“脱テレビ”の本命は、米アップル向けのビジネスだ──。
パナソニックは液晶パネルを生産する姫路工場で、主力のテレビ向け生産を終了する方針を固めた。価格下落の激しいテレビ用途に見切りをつけて、採算性の高いタブレット端末や業務用モニターに事業をシフト。アップルなど新顧客の開拓に注力する。
「今年度いっぱいで液晶テレビ向けの出荷を終了いたします」
関係者によると、パナソニックは今年8月ごろ、一部の液晶パネルの供給先メーカーや営業先に対して、テレビ向けの液晶パネルの出荷を終了することを告げるレターを送付した。
2010年稼働の姫路工場といえば、2350億円の巨費を投じた最先端工場だ。

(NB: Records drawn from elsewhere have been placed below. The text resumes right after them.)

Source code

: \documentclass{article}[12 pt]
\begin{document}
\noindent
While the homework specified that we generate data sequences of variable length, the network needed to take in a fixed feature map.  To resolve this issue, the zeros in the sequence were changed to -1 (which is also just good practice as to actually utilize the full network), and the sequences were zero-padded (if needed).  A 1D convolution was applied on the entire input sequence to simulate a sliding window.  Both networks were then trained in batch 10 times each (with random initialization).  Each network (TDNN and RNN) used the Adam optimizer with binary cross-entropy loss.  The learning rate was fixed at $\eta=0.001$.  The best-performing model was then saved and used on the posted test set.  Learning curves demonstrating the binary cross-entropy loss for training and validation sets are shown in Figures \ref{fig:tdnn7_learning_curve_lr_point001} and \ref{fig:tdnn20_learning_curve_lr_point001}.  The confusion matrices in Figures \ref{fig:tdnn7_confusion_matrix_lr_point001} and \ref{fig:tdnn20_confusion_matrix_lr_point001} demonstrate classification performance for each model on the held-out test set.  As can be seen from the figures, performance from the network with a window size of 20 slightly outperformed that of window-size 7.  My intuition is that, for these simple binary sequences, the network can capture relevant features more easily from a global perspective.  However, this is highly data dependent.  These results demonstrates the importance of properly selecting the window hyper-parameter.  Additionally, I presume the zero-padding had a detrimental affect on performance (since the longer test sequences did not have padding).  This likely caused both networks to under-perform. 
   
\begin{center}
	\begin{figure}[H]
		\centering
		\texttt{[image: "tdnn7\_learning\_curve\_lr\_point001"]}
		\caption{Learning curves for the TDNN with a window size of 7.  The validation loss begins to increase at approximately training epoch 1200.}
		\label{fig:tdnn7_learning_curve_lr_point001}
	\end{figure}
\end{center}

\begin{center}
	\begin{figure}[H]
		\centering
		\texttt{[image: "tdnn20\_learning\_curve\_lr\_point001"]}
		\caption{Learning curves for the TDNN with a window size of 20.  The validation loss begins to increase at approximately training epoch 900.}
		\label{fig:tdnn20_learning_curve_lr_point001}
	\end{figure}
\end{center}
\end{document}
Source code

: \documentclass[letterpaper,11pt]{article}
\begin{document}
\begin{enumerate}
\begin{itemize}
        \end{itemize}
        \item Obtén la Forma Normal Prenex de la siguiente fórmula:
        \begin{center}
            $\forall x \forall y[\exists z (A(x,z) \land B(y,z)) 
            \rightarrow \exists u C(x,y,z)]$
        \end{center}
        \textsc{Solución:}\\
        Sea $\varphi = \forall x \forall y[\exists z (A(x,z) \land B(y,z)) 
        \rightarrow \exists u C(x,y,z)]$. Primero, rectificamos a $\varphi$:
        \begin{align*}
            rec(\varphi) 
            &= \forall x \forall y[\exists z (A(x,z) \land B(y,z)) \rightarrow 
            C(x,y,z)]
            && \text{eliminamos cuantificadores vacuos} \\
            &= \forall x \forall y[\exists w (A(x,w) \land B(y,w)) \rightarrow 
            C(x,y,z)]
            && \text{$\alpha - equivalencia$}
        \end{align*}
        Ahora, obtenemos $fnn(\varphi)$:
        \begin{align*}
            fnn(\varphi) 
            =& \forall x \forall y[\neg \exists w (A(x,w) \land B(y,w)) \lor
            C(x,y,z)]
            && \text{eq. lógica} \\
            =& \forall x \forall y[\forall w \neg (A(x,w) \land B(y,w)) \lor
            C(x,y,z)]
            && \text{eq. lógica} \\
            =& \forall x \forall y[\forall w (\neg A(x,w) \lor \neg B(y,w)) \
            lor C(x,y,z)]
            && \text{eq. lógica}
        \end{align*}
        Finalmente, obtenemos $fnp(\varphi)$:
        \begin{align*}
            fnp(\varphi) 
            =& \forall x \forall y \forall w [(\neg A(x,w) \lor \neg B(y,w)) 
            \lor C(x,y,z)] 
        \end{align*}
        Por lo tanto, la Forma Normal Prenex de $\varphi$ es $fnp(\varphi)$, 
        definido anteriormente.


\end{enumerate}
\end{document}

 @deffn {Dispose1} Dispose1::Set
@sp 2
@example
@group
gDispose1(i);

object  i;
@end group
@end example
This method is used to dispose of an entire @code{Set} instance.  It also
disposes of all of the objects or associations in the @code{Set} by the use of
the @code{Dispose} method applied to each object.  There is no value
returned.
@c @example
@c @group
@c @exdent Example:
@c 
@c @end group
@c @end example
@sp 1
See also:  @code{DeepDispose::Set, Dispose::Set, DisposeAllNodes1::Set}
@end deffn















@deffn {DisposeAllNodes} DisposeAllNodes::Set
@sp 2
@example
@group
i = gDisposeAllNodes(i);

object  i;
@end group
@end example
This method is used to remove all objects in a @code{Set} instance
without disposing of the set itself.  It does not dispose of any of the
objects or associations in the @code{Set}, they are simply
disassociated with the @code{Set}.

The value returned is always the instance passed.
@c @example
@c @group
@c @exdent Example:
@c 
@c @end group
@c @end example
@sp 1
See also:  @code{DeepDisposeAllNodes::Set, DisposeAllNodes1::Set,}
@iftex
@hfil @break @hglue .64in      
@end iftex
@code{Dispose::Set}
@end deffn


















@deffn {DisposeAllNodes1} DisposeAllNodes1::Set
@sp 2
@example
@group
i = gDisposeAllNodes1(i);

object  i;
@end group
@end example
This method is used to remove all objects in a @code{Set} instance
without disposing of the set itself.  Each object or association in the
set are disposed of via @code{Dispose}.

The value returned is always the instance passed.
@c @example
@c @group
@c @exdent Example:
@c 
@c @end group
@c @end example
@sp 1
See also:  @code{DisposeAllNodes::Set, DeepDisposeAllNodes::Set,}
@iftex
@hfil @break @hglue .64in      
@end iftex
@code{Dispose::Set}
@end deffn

売れ筋の32インチの液晶テレビなら年間1100万台以上の生産能力を誇り、基幹部品をすべて社内で抱え込む“自前主義”のシンボルでもあった。
ところがテレビの底なしの価格下落と韓国メーカーの攻勢でジリ貧になり、大阪湾岸のプラズマ工場群と共に、昨年度の7721億円の巨額赤字の元凶となったことは周知の通りだ。
6月に就任した津賀一宏社長は採算性重視の方針を打ち出してはいたが、「ついにこの日が来てしまった」(パナソニック関係者)と、事業終焉を嘆く声もある。
しかし、“脱テレビ”は思いの外、前向きな成果も生み出しそうだ。
同工場はテレビに代わる供給先を模索。この夏には米アマゾンの電子書籍リーダー「キンドルファイア」の液晶パネルを受注し、ピークで月産100万台ベースで出荷。この他にも、業務用ディスプレーも手がけている。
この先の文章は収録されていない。